Knightley Our Fair Lady?
Who wants to Bend It Like Beckham when you can become a Lady?
Keira Knightley is reportedly in negotiations to pull an Audrey Hepburn and star in a contemporary update of Lerner and Loewe’s classic musical My Fair Lady.
The new version was announced this morning, but there was no confirmation of a Variety report that the 23-year-old Pirates of the Caribbean star and Atonement Oscar nominee would be playing the role of Eliza Doolittle, a Cockney flower girl who is transformed into a lady under the tutelage of Professor Henry Higgins, who in turn falls in love with her.
The redo will be a coproduction of Broadway legend Cameron Mackintosh (Cats, Les Misérables, The Phantom of the Opera), Duncan Kenworthy (Four Weddings and a Funeral, Notting Hill, Love Actually) and CBS Films, which owns the rights to the musical.
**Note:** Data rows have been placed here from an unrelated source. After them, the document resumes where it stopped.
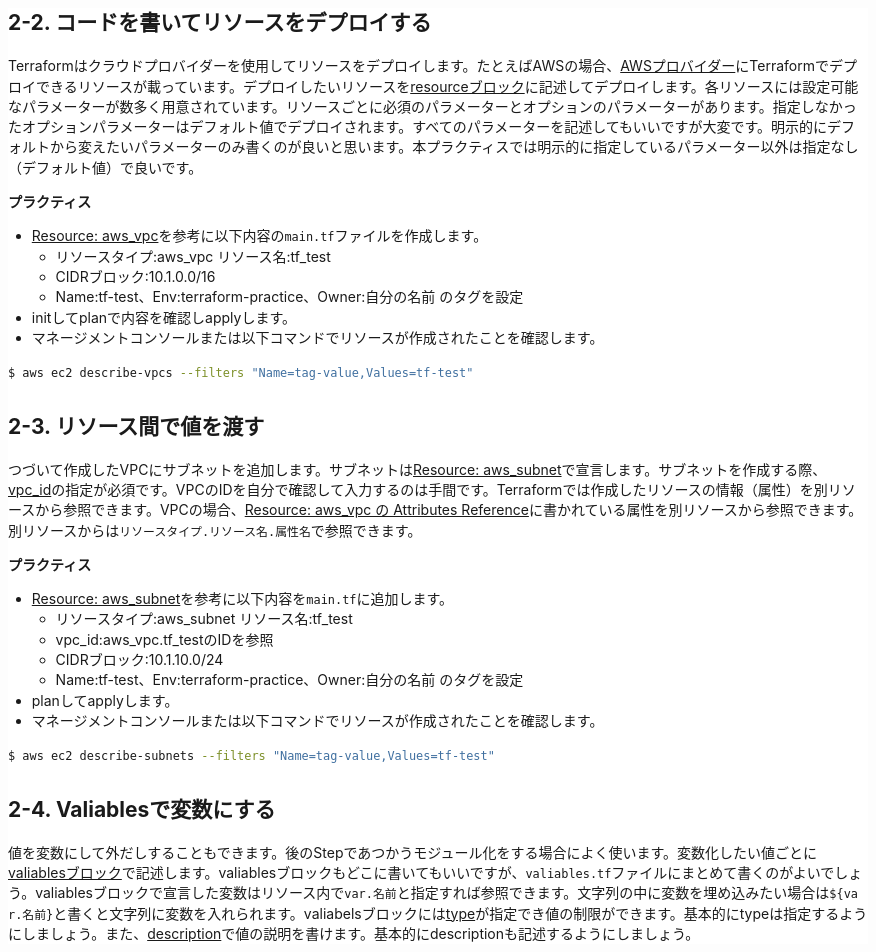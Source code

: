 ## 2-2. コードを書いてリソースをデプロイする

Terraformはクラウドプロバイダーを使用してリソースをデプロイします。たとえばAWSの場合、[AWSプロバイダー](https://registry.terraform.io/providers/hashicorp/aws/latest/docs)にTerraformでデプロイできるリソースが載っています。デプロイしたいリソースを[resourceブロック](https://developer.hashicorp.com/terraform/language/resources/syntax)に記述してデプロイします。各リソースには設定可能なパラメーターが数多く用意されています。リソースごとに必須のパラメーターとオプションのパラメーターがあります。指定しなかったオプションパラメーターはデフォルト値でデプロイされます。すべてのパラメーターを記述してもいいですが大変です。明示的にデフォルトから変えたいパラメーターのみ書くのが良いと思います。本プラクティスでは明示的に指定しているパラメーター以外は指定なし（デフォルト値）で良いです。

**プラクティス**

- [Resource: aws_vpc](https://registry.terraform.io/providers/hashicorp/aws/latest/docs/resources/vpc)を参考に以下内容の`main.tf`ファイルを作成します。
  - リソースタイプ:aws_vpc リソース名:tf_test
  - CIDRブロック:10.1.0.0/16
  - Name:tf-test、Env:terraform-practice、Owner:自分の名前 のタグを設定
- initしてplanで内容を確認しapplyします。
- マネージメントコンソールまたは以下コマンドでリソースが作成されたことを確認します。

``` sh
$ aws ec2 describe-vpcs --filters "Name=tag-value,Values=tf-test"
```

## 2-3. リソース間で値を渡す

つづいて作成したVPCにサブネットを追加します。サブネットは[Resource: aws_subnet](https://registry.terraform.io/providers/hashicorp/aws/latest/docs/resources/subnet)で宣言します。サブネットを作成する際、[vpc_id](https://registry.terraform.io/providers/hashicorp/aws/latest/docs/resources/subnet#vpc_id)の指定が必須です。VPCのIDを自分で確認して入力するのは手間です。Terraformでは作成したリソースの情報（属性）を別リソースから参照できます。VPCの場合、[Resource: aws_vpc の Attributes Reference](https://registry.terraform.io/providers/hashicorp/aws/latest/docs/resources/vpc#attributes-reference)に書かれている属性を別リソースから参照できます。別リソースからは`リソースタイプ.リソース名.属性名`で参照できます。

**プラクティス**

- [Resource: aws_subnet](https://registry.terraform.io/providers/hashicorp/aws/latest/docs/resources/subnet)を参考に以下内容を`main.tf`に追加します。
  - リソースタイプ:aws_subnet リソース名:tf_test
  - vpc_id:aws_vpc.tf_testのIDを参照
  - CIDRブロック:10.1.10.0/24
  - Name:tf-test、Env:terraform-practice、Owner:自分の名前 のタグを設定
- planしてapplyします。
- マネージメントコンソールまたは以下コマンドでリソースが作成されたことを確認します。

``` sh
$ aws ec2 describe-subnets --filters "Name=tag-value,Values=tf-test"
```

## 2-4. Valiablesで変数にする

値を変数にして外だしすることもできます。後のStepであつかうモジュール化をする場合によく使います。変数化したい値ごとに[valiablesブロック](https://developer.hashicorp.com/terraform/language/values/variables)で記述します。valiablesブロックもどこに書いてもいいですが、`valiables.tf`ファイルにまとめて書くのがよいでしょう。valiablesブロックで宣言した変数はリソース内で`var.名前`と指定すれば参照できます。文字列の中に変数を埋め込みたい場合は`${var.名前}`と書くと文字列に変数を入れられます。valiabelsブロックには[type](https://developer.hashicorp.com/terraform/language/values/variables#type-constraints)が指定でき値の制限ができます。基本的にtypeは指定するようにしましょう。また、[description](https://developer.hashicorp.com/terraform/language/values/variables#input-variable-documentation)で値の説明を書けます。基本的にdescriptionも記述するようにしましょう。
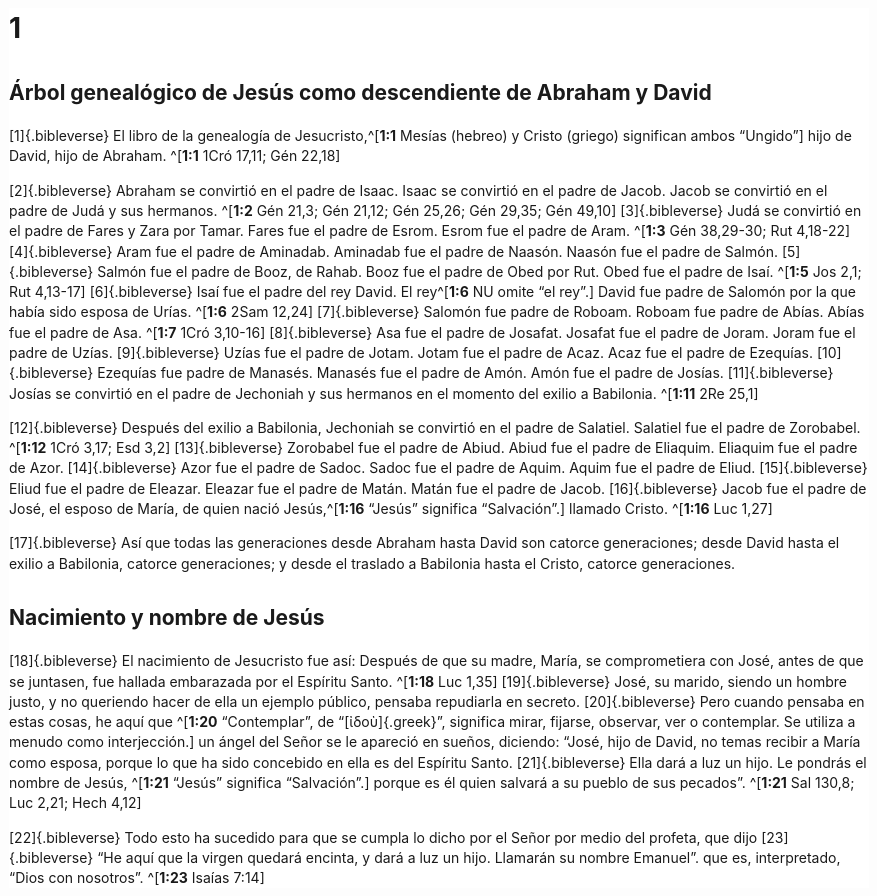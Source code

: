 # 1
## Árbol genealógico de Jesús como descendiente de Abraham y David
[1]{.bibleverse} El libro de la genealogía de Jesucristo,^[**1:1** Mesías (hebreo) y Cristo (griego) significan ambos “Ungido”] hijo de David, hijo de Abraham. ^[**1:1** 1Cró 17,11; Gén 22,18]

[2]{.bibleverse} Abraham se convirtió en el padre de Isaac. Isaac se convirtió en el padre de Jacob. Jacob se convirtió en el padre de Judá y sus hermanos. ^[**1:2** Gén 21,3; Gén 21,12; Gén 25,26; Gén 29,35; Gén 49,10] [3]{.bibleverse} Judá se convirtió en el padre de Fares y Zara por Tamar. Fares fue el padre de Esrom. Esrom fue el padre de Aram. ^[**1:3** Gén 38,29-30; Rut 4,18-22] [4]{.bibleverse} Aram fue el padre de Aminadab. Aminadab fue el padre de Naasón. Naasón fue el padre de Salmón. [5]{.bibleverse} Salmón fue el padre de Booz, de Rahab. Booz fue el padre de Obed por Rut. Obed fue el padre de Isaí. ^[**1:5** Jos 2,1; Rut 4,13-17] [6]{.bibleverse} Isaí fue el padre del rey David. El rey^[**1:6** NU omite “el rey”.] David fue padre de Salomón por la que había sido esposa de Urías. ^[**1:6** 2Sam 12,24] [7]{.bibleverse} Salomón fue padre de Roboam. Roboam fue padre de Abías. Abías fue el padre de Asa. ^[**1:7** 1Cró 3,10-16] [8]{.bibleverse} Asa fue el padre de Josafat. Josafat fue el padre de Joram. Joram fue el padre de Uzías. [9]{.bibleverse} Uzías fue el padre de Jotam. Jotam fue el padre de Acaz. Acaz fue el padre de Ezequías. [10]{.bibleverse} Ezequías fue padre de Manasés. Manasés fue el padre de Amón. Amón fue el padre de Josías. [11]{.bibleverse} Josías se convirtió en el padre de Jechoniah y sus hermanos en el momento del exilio a Babilonia. ^[**1:11** 2Re 25,1]

[12]{.bibleverse} Después del exilio a Babilonia, Jechoniah se convirtió en el padre de Salatiel. Salatiel fue el padre de Zorobabel. ^[**1:12** 1Cró 3,17; Esd 3,2] [13]{.bibleverse} Zorobabel fue el padre de Abiud. Abiud fue el padre de Eliaquim. Eliaquim fue el padre de Azor. [14]{.bibleverse} Azor fue el padre de Sadoc. Sadoc fue el padre de Aquim. Aquim fue el padre de Eliud. [15]{.bibleverse} Eliud fue el padre de Eleazar. Eleazar fue el padre de Matán. Matán fue el padre de Jacob. [16]{.bibleverse} Jacob fue el padre de José, el esposo de María, de quien nació Jesús,^[**1:16** “Jesús” significa “Salvación”.] llamado Cristo. ^[**1:16** Luc 1,27]

[17]{.bibleverse} Así que todas las generaciones desde Abraham hasta David son catorce generaciones; desde David hasta el exilio a Babilonia, catorce generaciones; y desde el traslado a Babilonia hasta el Cristo, catorce generaciones.

## Nacimiento y nombre de Jesús
[18]{.bibleverse} El nacimiento de Jesucristo fue así: Después de que su madre, María, se comprometiera con José, antes de que se juntasen, fue hallada embarazada por el Espíritu Santo. ^[**1:18** Luc 1,35] [19]{.bibleverse} José, su marido, siendo un hombre justo, y no queriendo hacer de ella un ejemplo público, pensaba repudiarla en secreto. [20]{.bibleverse} Pero cuando pensaba en estas cosas, he aquí que ^[**1:20** “Contemplar”, de “[ἰδοὺ]{.greek}”, significa mirar, fijarse, observar, ver o contemplar. Se utiliza a menudo como interjección.] un ángel del Señor se le apareció en sueños, diciendo: “José, hijo de David, no temas recibir a María como esposa, porque lo que ha sido concebido en ella es del Espíritu Santo. [21]{.bibleverse} Ella dará a luz un hijo. Le pondrás el nombre de Jesús, ^[**1:21** “Jesús” significa “Salvación”.] porque es él quien salvará a su pueblo de sus pecados”. ^[**1:21** Sal 130,8; Luc 2,21; Hech 4,12]

[22]{.bibleverse} Todo esto ha sucedido para que se cumpla lo dicho por el Señor por medio del profeta, que dijo [23]{.bibleverse} “He aquí que la virgen quedará encinta, y dará a luz un hijo. Llamarán su nombre Emanuel”. que es, interpretado, “Dios con nosotros”. ^[**1:23** Isaías 7:14]
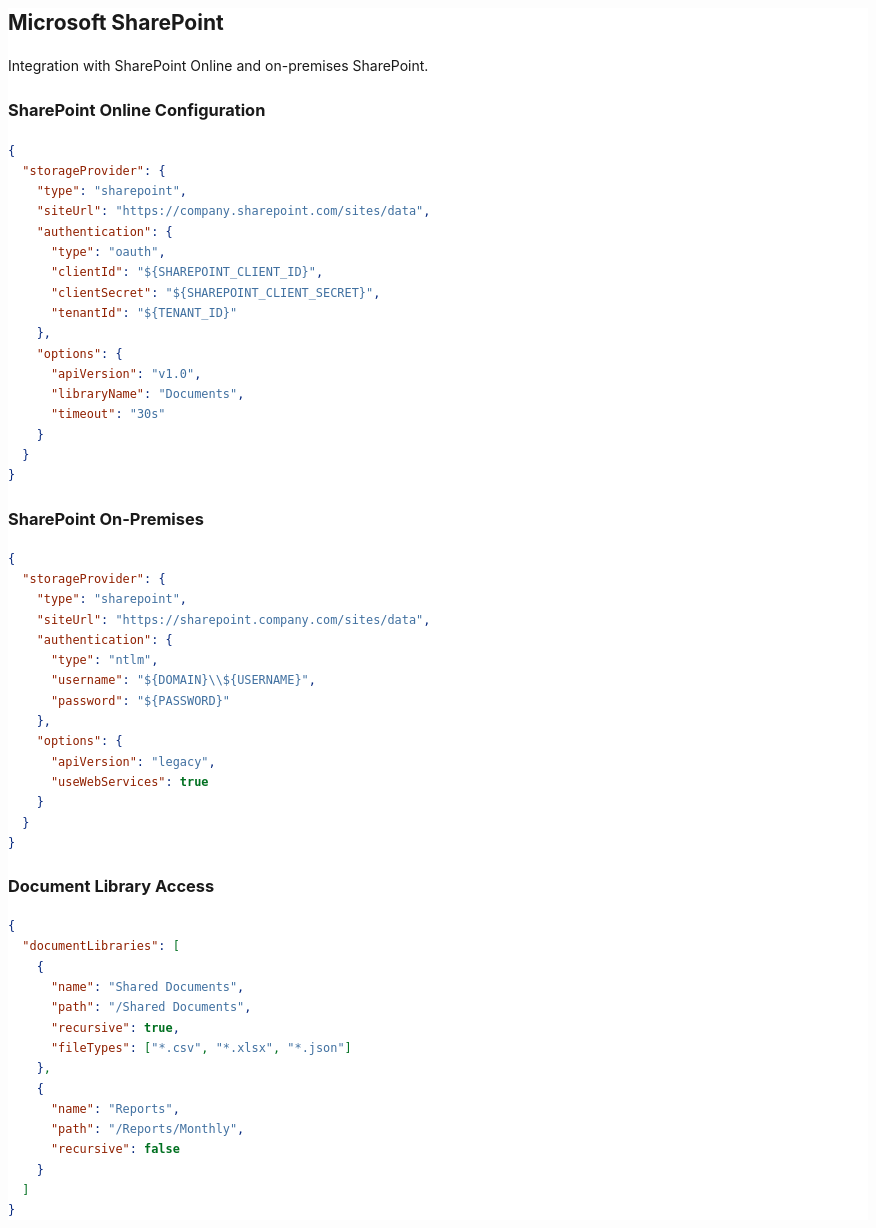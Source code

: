 ## Microsoft SharePoint

Integration with SharePoint Online and on-premises SharePoint.

### SharePoint Online Configuration

```json
{
  "storageProvider": {
    "type": "sharepoint",
    "siteUrl": "https://company.sharepoint.com/sites/data",
    "authentication": {
      "type": "oauth",
      "clientId": "${SHAREPOINT_CLIENT_ID}",
      "clientSecret": "${SHAREPOINT_CLIENT_SECRET}",
      "tenantId": "${TENANT_ID}"
    },
    "options": {
      "apiVersion": "v1.0",
      "libraryName": "Documents",
      "timeout": "30s"
    }
  }
}
```

### SharePoint On-Premises

```json
{
  "storageProvider": {
    "type": "sharepoint",
    "siteUrl": "https://sharepoint.company.com/sites/data",
    "authentication": {
      "type": "ntlm",
      "username": "${DOMAIN}\\${USERNAME}",
      "password": "${PASSWORD}"
    },
    "options": {
      "apiVersion": "legacy",
      "useWebServices": true
    }
  }
}
```

### Document Library Access

```json
{
  "documentLibraries": [
    {
      "name": "Shared Documents",
      "path": "/Shared Documents",
      "recursive": true,
      "fileTypes": ["*.csv", "*.xlsx", "*.json"]
    },
    {
      "name": "Reports",
      "path": "/Reports/Monthly",
      "recursive": false
    }
  ]
}
```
Columbia Pictures will distribute the movie.
The 21st century Lady will retain the 1912 setting, but Kenworthy and Mackintosh plan to shoot in real London locations as opposed to Warner Bros. soundstages, where George Cukor filmed his beloved 1964 Oscar-winning production that costarred Rex Harrison as Higgins.
The new film will also draw additional source material from George Bernard Shaw’s play Pygmalion, which served as inspiration for Lerner’s book for the musical.
“People everywhere will fall in love again with Lerner and Loewe’s miraculous songs set in a big, gorgeous film with contemporary stars, a more realistically achieved vision of Edwardian London, and a touch more Pygmalion at the heart of this powerful story of a girl’s transformation,” promised Mackintosh. “The classic story of a flower girl transformed into an instant sensation couldn’t be more timely in a contemporary world obsessed with overnight celebrity.”
Next up for Knightley is another costume drama, The Duchess, costarring Ralph Fiennes and due out later this year.
Mackintosh previously produced two stage revivals of My Fair Lady, the first in 1979 with Lerner himself directing, and a second adaptation that opened to acclaim in London’s West End and is currently touring the U.S.